Severe flooding in the northeastern Nigerian city of Maiduguri has claimed at least 30 lives and forced 400,000 people from their homes, officials said Wednesday.

 

“The death toll is 30,” National Emergency Management Agency (NEMA) spokesman Ezekiel Manzo told AFP a day after water from an overflowing dam swept away thousands of homes in the capital city of Borno state.

 

“The situation in Maiduguri is quite frightening,” said Manzo’s NEMA colleague Zubaida Umar.

 

“The flood has taken over around 40 percent of the entire city. People have been forced out of their homes and are scattered everywhere.

 

“From our statistics, we have 414,000 displaced people,” Umar said. He told the BBC’s Hausa language service that officials feared that number could reach one million.

This screenshot shows the aerial view of houses submerged under water in Maiduguri on September 10, 2024. (Credit: Chima Onwe/UNOCHA)

The UN refugee agency in Nigeria said on X Tuesday the flooding was the worst to hit the city in 30 years.

 

 ‘Scattered everywhere’

Maiduguri, at the epicentre of a more than decade-long jihadist insurgency, serves as the hub for the responses to the humanitarian crisis in the northeast.

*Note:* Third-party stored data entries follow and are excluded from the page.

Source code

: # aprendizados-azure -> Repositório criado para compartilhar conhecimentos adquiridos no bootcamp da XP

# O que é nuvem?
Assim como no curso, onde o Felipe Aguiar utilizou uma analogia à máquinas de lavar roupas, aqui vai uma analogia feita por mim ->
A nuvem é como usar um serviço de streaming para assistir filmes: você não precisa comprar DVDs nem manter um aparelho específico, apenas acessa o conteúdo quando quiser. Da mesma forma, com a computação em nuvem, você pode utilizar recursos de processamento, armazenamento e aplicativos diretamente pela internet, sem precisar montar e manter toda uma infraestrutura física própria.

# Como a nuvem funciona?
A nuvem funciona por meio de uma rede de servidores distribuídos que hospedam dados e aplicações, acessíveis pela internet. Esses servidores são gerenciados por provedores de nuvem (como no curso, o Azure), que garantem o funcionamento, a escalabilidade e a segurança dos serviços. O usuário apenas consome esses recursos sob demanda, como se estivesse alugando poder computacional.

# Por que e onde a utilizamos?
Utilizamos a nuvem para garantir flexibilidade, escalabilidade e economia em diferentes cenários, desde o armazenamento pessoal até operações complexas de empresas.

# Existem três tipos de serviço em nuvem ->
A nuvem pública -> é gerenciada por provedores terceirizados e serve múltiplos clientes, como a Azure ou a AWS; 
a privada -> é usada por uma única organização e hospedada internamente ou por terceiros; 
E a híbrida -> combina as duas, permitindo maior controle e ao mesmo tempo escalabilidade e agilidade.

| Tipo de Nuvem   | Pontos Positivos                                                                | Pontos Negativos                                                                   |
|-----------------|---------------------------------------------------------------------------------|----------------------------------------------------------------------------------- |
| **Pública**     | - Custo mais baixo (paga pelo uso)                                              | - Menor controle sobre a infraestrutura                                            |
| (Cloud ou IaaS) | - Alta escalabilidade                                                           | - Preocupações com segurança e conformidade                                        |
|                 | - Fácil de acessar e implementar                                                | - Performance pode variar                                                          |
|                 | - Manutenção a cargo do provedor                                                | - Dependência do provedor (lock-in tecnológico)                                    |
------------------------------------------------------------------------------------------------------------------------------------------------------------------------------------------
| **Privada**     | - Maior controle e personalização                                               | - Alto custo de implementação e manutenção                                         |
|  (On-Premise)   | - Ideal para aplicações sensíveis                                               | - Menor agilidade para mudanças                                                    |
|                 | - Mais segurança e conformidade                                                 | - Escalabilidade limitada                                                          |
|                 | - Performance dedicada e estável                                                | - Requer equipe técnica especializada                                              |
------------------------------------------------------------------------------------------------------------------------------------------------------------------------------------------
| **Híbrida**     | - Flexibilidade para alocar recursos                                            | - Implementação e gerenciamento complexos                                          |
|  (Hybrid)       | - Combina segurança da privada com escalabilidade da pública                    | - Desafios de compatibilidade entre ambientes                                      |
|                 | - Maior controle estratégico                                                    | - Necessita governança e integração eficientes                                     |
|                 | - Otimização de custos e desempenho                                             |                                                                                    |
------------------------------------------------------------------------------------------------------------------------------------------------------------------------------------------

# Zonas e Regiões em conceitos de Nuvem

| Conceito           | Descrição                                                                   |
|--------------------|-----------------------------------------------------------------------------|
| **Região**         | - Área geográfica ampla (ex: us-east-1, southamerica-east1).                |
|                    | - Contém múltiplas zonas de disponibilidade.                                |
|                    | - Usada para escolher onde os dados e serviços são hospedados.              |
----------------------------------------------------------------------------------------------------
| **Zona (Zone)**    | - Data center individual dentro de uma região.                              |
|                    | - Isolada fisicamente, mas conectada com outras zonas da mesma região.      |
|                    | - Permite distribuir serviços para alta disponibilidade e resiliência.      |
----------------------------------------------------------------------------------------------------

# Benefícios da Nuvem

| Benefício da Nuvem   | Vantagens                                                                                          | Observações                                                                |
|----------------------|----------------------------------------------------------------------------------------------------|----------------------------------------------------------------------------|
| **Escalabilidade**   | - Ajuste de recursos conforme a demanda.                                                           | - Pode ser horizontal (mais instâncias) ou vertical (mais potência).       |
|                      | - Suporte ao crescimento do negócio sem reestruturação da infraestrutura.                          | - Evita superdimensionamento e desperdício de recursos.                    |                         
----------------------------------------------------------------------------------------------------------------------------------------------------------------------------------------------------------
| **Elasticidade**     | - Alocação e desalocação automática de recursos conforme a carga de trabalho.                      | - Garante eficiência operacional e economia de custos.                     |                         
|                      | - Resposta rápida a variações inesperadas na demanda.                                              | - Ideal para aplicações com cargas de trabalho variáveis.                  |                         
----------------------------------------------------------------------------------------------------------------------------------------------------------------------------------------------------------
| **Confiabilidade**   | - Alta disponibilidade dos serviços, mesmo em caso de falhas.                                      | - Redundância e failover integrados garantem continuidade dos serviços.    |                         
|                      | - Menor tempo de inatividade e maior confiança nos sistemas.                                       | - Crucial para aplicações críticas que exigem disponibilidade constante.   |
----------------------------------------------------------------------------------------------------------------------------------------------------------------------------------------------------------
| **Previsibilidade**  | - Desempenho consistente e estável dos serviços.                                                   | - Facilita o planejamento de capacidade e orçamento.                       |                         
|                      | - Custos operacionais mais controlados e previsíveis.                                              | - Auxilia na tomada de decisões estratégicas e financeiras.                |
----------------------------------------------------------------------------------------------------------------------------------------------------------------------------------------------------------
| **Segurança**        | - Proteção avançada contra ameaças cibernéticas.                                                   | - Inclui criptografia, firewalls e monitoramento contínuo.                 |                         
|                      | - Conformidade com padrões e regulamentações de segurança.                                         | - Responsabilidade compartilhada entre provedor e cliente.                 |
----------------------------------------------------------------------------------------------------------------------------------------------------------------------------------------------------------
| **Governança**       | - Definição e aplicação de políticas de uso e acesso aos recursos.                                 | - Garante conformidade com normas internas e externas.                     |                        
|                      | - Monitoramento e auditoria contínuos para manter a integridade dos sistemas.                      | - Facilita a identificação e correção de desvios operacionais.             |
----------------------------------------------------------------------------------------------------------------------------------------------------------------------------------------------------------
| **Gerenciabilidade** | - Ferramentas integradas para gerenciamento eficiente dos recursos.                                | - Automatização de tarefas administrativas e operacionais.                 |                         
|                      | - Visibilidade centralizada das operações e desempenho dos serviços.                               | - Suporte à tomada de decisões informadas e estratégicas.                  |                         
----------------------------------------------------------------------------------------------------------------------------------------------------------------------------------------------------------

This screenshot shows the aerial view of houses submerged under water in Maiduguri on September 10, 2024. Credit: Chima Onwe/UNOCHA

 

The crisis was caused by the rupture of the Alau dam on the Ngadda River, 20 kilometres (12 miles) south of Maiduguri over the weekend.

 

According to NEMA, more than 23,000 households, and upwards of 150,000 people, were hit by the subsequent rapid rise of waters.

 

“We have also sent our mobile clinics with medical supplies along with medical doctors from the military hospital to attend to the displaced in the camps who need medical care,” said Umar.

 

“This is important because the main hospital in Maiduguri has also been affected by the flood.

 

“We have provided canoes and fishermen who have been going into flooded communities and rescuing residents who are trapped,” she added.

 

“We have deployed our water trucks to provide clean water because we are concerned about the possible outbreak of water-borne diseases.”

 

“I never pray for even my enemy to experience such a thing,” said one resident, Aisha Aliyu, who had managed to reach one of eight camps NEMA has opened to take in survivors.

 

 “Nowhere to go”

Another resident, Maryam Musa, said: “I have nowhere to go,” adding that she had lost track of her relatives.

 

“I haven’t seen any of them, even my siblings, both young and old, and I can’t reach them on the phone. We are appealing to the governor to help us.”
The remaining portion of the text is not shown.